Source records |
★ ★ ★

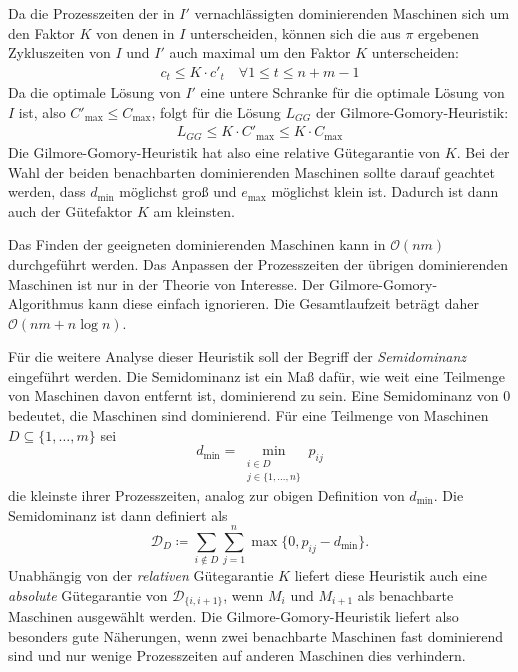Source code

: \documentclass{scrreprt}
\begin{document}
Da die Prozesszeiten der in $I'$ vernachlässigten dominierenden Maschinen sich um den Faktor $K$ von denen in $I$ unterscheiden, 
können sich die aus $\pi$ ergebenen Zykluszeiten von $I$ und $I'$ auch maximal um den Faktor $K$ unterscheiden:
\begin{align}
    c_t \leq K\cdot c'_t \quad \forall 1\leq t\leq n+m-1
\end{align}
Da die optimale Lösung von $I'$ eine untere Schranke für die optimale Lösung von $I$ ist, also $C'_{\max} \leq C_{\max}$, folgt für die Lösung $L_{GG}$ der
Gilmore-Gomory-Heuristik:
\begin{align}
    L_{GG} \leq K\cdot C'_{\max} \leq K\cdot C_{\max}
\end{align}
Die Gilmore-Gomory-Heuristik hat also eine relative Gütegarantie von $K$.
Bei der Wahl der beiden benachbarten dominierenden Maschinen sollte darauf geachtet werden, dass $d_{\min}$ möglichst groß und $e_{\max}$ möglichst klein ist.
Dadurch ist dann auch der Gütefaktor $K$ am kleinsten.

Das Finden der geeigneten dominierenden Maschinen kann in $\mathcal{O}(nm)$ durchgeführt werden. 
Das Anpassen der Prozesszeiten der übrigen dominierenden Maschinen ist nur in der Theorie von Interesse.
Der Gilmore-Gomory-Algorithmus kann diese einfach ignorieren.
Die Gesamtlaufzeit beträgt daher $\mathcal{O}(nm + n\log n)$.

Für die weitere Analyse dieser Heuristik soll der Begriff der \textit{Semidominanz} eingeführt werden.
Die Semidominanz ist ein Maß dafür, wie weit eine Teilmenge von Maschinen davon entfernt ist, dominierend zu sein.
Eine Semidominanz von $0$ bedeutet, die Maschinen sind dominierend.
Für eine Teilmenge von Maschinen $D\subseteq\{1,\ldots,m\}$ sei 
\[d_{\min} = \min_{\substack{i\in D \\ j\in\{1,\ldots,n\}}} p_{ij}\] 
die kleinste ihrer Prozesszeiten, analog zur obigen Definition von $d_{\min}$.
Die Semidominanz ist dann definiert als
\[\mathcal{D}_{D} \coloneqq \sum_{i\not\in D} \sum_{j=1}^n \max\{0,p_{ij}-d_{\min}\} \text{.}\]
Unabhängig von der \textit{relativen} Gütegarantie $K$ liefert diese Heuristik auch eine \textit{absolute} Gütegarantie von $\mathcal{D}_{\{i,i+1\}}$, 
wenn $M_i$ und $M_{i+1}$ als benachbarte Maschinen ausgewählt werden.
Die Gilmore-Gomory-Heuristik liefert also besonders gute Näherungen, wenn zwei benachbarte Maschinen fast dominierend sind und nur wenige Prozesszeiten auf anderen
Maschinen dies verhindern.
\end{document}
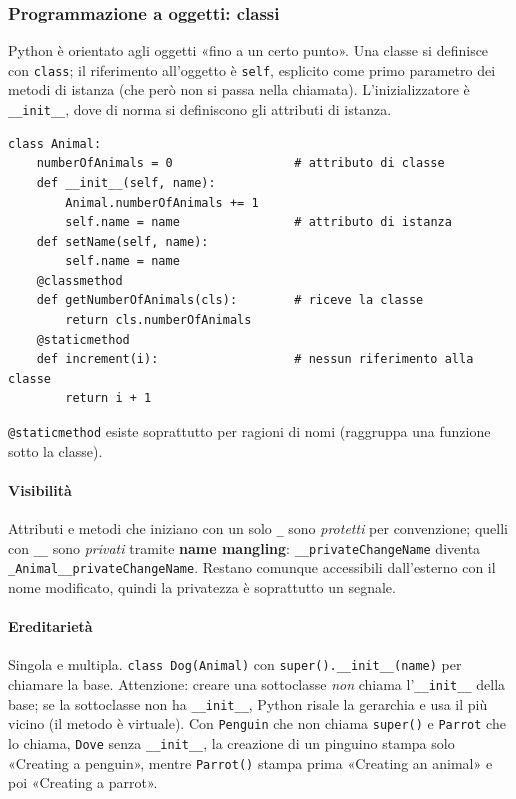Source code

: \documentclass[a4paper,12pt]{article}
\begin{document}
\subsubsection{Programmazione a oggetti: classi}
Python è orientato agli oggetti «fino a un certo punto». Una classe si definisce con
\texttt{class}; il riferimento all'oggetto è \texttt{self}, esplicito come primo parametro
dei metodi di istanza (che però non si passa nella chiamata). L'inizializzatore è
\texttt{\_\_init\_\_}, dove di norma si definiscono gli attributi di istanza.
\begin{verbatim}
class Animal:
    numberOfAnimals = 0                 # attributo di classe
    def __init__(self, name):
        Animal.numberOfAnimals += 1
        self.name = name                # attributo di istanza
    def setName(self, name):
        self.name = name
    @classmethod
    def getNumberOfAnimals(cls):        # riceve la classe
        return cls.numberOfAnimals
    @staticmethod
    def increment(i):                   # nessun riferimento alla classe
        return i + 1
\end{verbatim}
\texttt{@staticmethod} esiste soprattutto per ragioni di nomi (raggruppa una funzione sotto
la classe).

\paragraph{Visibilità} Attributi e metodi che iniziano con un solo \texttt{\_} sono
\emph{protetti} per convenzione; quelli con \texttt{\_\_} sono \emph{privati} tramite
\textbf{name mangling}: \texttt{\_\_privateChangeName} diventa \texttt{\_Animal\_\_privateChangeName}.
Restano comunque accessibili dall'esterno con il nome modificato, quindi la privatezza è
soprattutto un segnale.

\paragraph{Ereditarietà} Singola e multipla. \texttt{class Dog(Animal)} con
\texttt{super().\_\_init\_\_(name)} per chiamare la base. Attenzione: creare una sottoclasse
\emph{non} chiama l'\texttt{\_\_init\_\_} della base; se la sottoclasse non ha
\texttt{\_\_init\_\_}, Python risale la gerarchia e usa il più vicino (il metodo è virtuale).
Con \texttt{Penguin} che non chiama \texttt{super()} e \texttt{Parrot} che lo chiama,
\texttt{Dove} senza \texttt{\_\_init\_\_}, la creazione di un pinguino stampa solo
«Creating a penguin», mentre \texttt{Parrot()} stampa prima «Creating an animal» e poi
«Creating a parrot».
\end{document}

★ ★ ★

Work request | Restating the data word for word is the task, and pictures are to be omitted.

Task solution |
Source code

: \documentclass{scrreprt}
\begin{document}
Da die Prozesszeiten der in $I'$ vernachlässigten dominierenden Maschinen sich um den Faktor $K$ von denen in $I$ unterscheiden, 
können sich die aus $\pi$ ergebenen Zykluszeiten von $I$ und $I'$ auch maximal um den Faktor $K$ unterscheiden:
\begin{align}
    c_t \leq K\cdot c'_t \quad \forall 1\leq t\leq n+m-1
\end{align}
Da die optimale Lösung von $I'$ eine untere Schranke für die optimale Lösung von $I$ ist, also $C'_{\max} \leq C_{\max}$, folgt für die Lösung $L_{GG}$ der
Gilmore-Gomory-Heuristik:
\begin{align}
    L_{GG} \leq K\cdot C'_{\max} \leq K\cdot C_{\max}
\end{align}
Die Gilmore-Gomory-Heuristik hat also eine relative Gütegarantie von $K$.
Bei der Wahl der beiden benachbarten dominierenden Maschinen sollte darauf geachtet werden, dass $d_{\min}$ möglichst groß und $e_{\max}$ möglichst klein ist.
Dadurch ist dann auch der Gütefaktor $K$ am kleinsten.

Das Finden der geeigneten dominierenden Maschinen kann in $\mathcal{O}(nm)$ durchgeführt werden. 
Das Anpassen der Prozesszeiten der übrigen dominierenden Maschinen ist nur in der Theorie von Interesse.
Der Gilmore-Gomory-Algorithmus kann diese einfach ignorieren.
Die Gesamtlaufzeit beträgt daher $\mathcal{O}(nm + n\log n)$.

Für die weitere Analyse dieser Heuristik soll der Begriff der \textit{Semidominanz} eingeführt werden.
Die Semidominanz ist ein Maß dafür, wie weit eine Teilmenge von Maschinen davon entfernt ist, dominierend zu sein.
Eine Semidominanz von $0$ bedeutet, die Maschinen sind dominierend.
Für eine Teilmenge von Maschinen $D\subseteq\{1,\ldots,m\}$ sei 
\[d_{\min} = \min_{\substack{i\in D \\ j\in\{1,\ldots,n\}}} p_{ij}\] 
die kleinste ihrer Prozesszeiten, analog zur obigen Definition von $d_{\min}$.
Die Semidominanz ist dann definiert als
\[\mathcal{D}_{D} \coloneqq \sum_{i\not\in D} \sum_{j=1}^n \max\{0,p_{ij}-d_{\min}\} \text{.}\]
Unabhängig von der \textit{relativen} Gütegarantie $K$ liefert diese Heuristik auch eine \textit{absolute} Gütegarantie von $\mathcal{D}_{\{i,i+1\}}$, 
wenn $M_i$ und $M_{i+1}$ als benachbarte Maschinen ausgewählt werden.
Die Gilmore-Gomory-Heuristik liefert also besonders gute Näherungen, wenn zwei benachbarte Maschinen fast dominierend sind und nur wenige Prozesszeiten auf anderen
Maschinen dies verhindern.
\end{document}
Source code

: \documentclass[a4paper,12pt]{article}
\begin{document}
\subsubsection{Programmazione a oggetti: classi}
Python è orientato agli oggetti «fino a un certo punto». Una classe si definisce con
\texttt{class}; il riferimento all'oggetto è \texttt{self}, esplicito come primo parametro
dei metodi di istanza (che però non si passa nella chiamata). L'inizializzatore è
\texttt{\_\_init\_\_}, dove di norma si definiscono gli attributi di istanza.
\begin{verbatim}
class Animal:
    numberOfAnimals = 0                 # attributo di classe
    def __init__(self, name):
        Animal.numberOfAnimals += 1
        self.name = name                # attributo di istanza
    def setName(self, name):
        self.name = name
    @classmethod
    def getNumberOfAnimals(cls):        # riceve la classe
        return cls.numberOfAnimals
    @staticmethod
    def increment(i):                   # nessun riferimento alla classe
        return i + 1
\end{verbatim}
\texttt{@staticmethod} esiste soprattutto per ragioni di nomi (raggruppa una funzione sotto
la classe).

\paragraph{Visibilità} Attributi e metodi che iniziano con un solo \texttt{\_} sono
\emph{protetti} per convenzione; quelli con \texttt{\_\_} sono \emph{privati} tramite
\textbf{name mangling}: \texttt{\_\_privateChangeName} diventa \texttt{\_Animal\_\_privateChangeName}.
Restano comunque accessibili dall'esterno con il nome modificato, quindi la privatezza è
soprattutto un segnale.

\paragraph{Ereditarietà} Singola e multipla. \texttt{class Dog(Animal)} con
\texttt{super().\_\_init\_\_(name)} per chiamare la base. Attenzione: creare una sottoclasse
\emph{non} chiama l'\texttt{\_\_init\_\_} della base; se la sottoclasse non ha
\texttt{\_\_init\_\_}, Python risale la gerarchia e usa il più vicino (il metodo è virtuale).
Con \texttt{Penguin} che non chiama \texttt{super()} e \texttt{Parrot} che lo chiama,
\texttt{Dove} senza \texttt{\_\_init\_\_}, la creazione di un pinguino stampa solo
«Creating a penguin», mentre \texttt{Parrot()} stampa prima «Creating an animal» e poi
«Creating a parrot».
\end{document}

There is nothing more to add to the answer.